▶ Task item
Identify, in the records below, every line where the string "result" appears, and copy each such line.

▶ Supplied material
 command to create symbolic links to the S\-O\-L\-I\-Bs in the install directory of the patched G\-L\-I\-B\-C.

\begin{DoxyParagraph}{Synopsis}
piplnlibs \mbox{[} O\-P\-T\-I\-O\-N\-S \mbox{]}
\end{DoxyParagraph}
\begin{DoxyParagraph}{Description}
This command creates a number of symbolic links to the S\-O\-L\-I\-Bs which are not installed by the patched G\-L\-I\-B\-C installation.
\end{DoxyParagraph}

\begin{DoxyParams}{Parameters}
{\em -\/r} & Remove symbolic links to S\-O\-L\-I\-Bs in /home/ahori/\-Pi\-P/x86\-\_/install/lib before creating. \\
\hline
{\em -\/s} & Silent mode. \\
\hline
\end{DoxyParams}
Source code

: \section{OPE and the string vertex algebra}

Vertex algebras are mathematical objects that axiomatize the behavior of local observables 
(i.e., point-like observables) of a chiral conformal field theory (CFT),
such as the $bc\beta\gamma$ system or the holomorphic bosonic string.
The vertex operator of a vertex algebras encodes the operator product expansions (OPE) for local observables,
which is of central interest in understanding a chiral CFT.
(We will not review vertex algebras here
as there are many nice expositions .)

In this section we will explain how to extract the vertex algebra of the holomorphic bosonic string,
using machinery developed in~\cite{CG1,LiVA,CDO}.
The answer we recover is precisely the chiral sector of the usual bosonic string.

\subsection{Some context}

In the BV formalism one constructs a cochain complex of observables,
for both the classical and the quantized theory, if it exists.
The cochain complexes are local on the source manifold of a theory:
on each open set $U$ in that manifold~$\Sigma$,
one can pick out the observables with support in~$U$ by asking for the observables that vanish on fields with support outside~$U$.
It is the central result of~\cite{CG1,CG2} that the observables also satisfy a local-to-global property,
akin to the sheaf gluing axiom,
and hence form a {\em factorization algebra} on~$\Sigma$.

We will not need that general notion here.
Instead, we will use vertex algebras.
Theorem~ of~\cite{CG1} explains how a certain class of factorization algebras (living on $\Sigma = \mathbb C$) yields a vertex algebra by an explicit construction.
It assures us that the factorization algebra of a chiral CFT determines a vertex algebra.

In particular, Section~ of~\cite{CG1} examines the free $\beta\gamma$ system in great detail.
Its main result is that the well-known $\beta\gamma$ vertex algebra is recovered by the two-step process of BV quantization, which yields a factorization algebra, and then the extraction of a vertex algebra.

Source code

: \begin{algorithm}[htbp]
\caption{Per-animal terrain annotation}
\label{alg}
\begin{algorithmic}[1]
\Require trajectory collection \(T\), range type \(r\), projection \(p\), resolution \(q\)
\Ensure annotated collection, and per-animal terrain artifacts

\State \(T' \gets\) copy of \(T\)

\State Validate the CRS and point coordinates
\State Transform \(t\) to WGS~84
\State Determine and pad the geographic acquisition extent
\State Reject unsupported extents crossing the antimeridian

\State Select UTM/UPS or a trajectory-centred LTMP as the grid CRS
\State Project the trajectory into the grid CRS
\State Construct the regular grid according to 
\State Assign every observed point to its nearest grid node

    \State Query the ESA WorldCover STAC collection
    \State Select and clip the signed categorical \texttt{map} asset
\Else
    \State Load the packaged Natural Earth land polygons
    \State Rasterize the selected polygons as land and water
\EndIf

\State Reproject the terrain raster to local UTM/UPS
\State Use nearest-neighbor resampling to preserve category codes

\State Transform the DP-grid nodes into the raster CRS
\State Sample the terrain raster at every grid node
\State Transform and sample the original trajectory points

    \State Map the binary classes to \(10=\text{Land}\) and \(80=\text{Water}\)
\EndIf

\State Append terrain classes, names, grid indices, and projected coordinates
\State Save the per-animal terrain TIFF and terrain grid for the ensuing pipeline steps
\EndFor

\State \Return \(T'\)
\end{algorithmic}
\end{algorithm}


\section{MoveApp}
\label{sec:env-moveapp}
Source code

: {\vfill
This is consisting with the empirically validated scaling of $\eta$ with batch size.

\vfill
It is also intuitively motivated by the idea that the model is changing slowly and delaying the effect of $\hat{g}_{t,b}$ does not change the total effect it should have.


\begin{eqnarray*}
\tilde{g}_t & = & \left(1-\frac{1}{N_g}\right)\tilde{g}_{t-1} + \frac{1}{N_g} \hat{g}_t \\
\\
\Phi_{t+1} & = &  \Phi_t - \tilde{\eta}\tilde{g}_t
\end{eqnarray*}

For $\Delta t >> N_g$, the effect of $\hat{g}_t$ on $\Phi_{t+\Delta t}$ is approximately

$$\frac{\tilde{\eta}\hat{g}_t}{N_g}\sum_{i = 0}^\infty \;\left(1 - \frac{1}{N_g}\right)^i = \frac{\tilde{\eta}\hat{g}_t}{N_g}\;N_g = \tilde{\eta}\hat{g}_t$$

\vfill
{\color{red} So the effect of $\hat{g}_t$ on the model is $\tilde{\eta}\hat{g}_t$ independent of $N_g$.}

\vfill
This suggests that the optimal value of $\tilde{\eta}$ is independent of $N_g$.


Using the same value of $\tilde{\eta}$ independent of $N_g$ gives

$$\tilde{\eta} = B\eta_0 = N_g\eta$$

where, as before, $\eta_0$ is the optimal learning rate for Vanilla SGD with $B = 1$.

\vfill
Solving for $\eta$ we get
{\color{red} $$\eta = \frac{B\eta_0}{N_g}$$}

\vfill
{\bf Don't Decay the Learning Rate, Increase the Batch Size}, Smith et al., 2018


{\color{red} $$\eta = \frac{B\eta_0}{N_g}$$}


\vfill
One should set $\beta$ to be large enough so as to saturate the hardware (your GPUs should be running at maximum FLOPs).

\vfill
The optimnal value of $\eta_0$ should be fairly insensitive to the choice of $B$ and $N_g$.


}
...
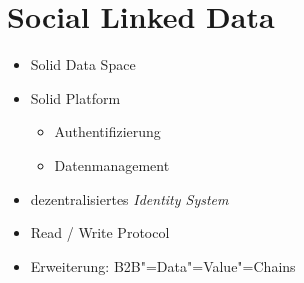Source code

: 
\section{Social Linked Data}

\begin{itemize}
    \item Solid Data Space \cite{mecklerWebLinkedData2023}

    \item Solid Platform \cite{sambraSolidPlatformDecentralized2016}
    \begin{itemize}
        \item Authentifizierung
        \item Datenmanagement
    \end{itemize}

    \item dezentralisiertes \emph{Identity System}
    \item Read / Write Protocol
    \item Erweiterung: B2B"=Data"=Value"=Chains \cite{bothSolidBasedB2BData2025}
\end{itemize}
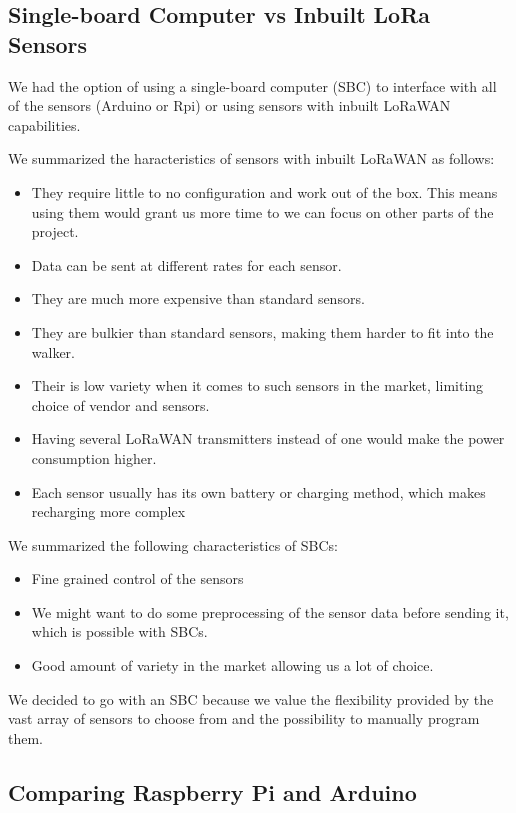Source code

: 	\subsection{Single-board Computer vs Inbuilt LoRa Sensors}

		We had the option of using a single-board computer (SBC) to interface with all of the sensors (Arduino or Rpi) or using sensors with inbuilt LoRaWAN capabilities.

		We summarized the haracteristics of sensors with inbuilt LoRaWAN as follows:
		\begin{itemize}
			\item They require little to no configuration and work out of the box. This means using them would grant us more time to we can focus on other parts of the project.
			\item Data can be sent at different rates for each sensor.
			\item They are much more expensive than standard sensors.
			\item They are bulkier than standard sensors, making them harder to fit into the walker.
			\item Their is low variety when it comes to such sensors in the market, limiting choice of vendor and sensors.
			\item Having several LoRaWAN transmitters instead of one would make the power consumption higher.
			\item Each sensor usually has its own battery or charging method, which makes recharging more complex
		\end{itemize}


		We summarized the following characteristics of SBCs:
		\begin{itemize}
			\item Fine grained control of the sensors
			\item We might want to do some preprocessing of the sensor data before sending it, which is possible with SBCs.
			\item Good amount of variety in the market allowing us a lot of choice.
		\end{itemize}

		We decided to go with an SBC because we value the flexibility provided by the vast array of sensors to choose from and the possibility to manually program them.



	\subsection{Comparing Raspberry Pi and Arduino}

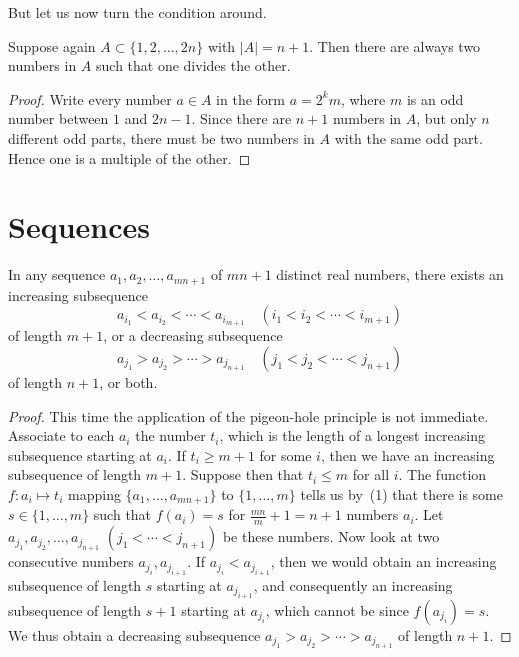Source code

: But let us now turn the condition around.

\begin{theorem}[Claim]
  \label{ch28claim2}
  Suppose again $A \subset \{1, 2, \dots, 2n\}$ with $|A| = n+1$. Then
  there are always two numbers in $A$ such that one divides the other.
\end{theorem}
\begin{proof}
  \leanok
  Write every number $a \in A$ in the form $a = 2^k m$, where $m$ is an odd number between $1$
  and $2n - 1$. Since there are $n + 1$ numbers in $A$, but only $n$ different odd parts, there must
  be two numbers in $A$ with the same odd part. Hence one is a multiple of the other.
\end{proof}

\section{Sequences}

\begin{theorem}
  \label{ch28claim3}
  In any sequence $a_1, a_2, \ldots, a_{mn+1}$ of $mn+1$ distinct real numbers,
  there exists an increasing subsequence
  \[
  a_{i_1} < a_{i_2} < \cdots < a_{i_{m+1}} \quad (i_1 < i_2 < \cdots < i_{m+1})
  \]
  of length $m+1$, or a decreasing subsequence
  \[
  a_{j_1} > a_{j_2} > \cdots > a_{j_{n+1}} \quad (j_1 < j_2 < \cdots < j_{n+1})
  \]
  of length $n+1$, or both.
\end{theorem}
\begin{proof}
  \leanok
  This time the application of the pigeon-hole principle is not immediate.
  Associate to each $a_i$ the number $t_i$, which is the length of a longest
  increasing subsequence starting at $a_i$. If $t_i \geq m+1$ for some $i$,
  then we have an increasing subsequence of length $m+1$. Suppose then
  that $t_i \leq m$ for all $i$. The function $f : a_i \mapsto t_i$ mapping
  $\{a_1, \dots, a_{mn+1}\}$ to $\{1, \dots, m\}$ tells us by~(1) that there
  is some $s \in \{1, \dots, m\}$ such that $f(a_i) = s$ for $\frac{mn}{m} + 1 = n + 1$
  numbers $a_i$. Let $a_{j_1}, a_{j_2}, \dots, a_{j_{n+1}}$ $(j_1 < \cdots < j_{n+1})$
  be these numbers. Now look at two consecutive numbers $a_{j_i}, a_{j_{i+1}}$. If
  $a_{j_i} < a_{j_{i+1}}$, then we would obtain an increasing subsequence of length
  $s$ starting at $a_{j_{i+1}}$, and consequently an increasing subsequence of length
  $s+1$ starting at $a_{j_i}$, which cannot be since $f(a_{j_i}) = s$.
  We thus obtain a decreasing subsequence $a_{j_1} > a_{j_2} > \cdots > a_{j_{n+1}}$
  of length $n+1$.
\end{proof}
---
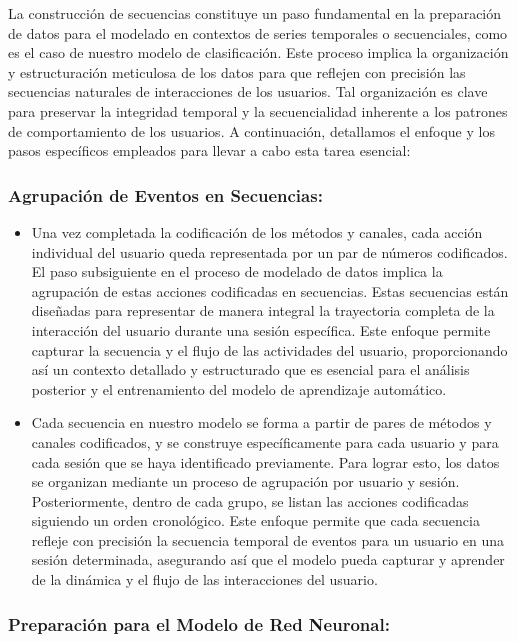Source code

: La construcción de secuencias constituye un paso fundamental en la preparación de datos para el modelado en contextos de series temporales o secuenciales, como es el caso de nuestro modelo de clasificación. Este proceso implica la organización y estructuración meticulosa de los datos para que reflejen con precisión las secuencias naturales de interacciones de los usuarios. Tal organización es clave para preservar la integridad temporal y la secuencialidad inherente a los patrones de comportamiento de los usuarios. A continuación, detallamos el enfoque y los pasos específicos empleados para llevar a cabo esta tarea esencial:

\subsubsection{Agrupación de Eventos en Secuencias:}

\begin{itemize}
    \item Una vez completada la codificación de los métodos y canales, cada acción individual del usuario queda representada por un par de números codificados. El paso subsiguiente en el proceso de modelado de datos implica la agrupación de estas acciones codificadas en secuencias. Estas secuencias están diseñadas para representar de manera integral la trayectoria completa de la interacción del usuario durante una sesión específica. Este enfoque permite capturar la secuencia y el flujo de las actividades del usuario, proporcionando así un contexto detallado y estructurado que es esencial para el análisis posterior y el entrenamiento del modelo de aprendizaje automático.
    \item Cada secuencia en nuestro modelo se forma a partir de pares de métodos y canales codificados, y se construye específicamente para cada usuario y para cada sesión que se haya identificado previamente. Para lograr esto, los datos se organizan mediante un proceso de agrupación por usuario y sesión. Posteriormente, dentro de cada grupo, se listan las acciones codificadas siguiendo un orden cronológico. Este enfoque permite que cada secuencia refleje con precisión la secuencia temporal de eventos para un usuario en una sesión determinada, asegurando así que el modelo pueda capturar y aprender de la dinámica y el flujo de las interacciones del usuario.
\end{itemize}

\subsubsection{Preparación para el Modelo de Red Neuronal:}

▶ Solved problem
It is the central result of~\cite{CG1,CG2} that the observables also satisfy a local-to-global property,
Its main result is that the well-known $\beta\gamma$ vertex algebra is recovered by the two-step process of BV quantization, which yields a factorization algebra, and then the extraction of a vertex algebra.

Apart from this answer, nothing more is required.